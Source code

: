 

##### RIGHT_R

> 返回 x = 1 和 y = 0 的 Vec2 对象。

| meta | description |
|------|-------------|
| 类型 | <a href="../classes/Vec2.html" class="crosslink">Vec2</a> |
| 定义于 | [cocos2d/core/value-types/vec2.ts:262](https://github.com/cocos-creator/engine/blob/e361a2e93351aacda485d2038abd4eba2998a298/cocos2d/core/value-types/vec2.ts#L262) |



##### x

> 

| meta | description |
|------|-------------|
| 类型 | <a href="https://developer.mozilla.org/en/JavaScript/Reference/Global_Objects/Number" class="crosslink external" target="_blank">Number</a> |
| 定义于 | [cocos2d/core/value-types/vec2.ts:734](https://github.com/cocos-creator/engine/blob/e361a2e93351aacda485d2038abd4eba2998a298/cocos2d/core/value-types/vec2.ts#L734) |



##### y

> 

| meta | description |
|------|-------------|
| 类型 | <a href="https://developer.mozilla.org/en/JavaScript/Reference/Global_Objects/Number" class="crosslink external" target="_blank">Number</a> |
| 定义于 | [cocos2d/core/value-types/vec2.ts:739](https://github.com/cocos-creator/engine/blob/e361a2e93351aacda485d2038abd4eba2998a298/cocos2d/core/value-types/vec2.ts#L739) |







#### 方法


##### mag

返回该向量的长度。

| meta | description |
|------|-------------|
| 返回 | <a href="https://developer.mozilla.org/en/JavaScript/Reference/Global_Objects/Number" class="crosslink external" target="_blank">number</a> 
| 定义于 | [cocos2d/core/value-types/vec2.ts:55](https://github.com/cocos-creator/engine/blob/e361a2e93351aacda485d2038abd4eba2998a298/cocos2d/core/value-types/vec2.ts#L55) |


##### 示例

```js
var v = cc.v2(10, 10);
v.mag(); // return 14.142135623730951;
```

------------------------------------------------------------

Copy out the records in full, matching every line character for character.

* _Answer area_:
Source code

: 

##### RIGHT_R

> 返回 x = 1 和 y = 0 的 Vec2 对象。

| meta | description |
|------|-------------|
| 类型 | <a href="../classes/Vec2.html" class="crosslink">Vec2</a> |
| 定义于 | [cocos2d/core/value-types/vec2.ts:262](https://github.com/cocos-creator/engine/blob/e361a2e93351aacda485d2038abd4eba2998a298/cocos2d/core/value-types/vec2.ts#L262) |



##### x

> 

| meta | description |
|------|-------------|
| 类型 | <a href="https://developer.mozilla.org/en/JavaScript/Reference/Global_Objects/Number" class="crosslink external" target="_blank">Number</a> |
| 定义于 | [cocos2d/core/value-types/vec2.ts:734](https://github.com/cocos-creator/engine/blob/e361a2e93351aacda485d2038abd4eba2998a298/cocos2d/core/value-types/vec2.ts#L734) |



##### y

> 

| meta | description |
|------|-------------|
| 类型 | <a href="https://developer.mozilla.org/en/JavaScript/Reference/Global_Objects/Number" class="crosslink external" target="_blank">Number</a> |
| 定义于 | [cocos2d/core/value-types/vec2.ts:739](https://github.com/cocos-creator/engine/blob/e361a2e93351aacda485d2038abd4eba2998a298/cocos2d/core/value-types/vec2.ts#L739) |







#### 方法


##### mag

返回该向量的长度。

| meta | description |
|------|-------------|
| 返回 | <a href="https://developer.mozilla.org/en/JavaScript/Reference/Global_Objects/Number" class="crosslink external" target="_blank">number</a> 
| 定义于 | [cocos2d/core/value-types/vec2.ts:55](https://github.com/cocos-creator/engine/blob/e361a2e93351aacda485d2038abd4eba2998a298/cocos2d/core/value-types/vec2.ts#L55) |


##### 示例

```js
var v = cc.v2(10, 10);
v.mag(); // return 14.142135623730951;
```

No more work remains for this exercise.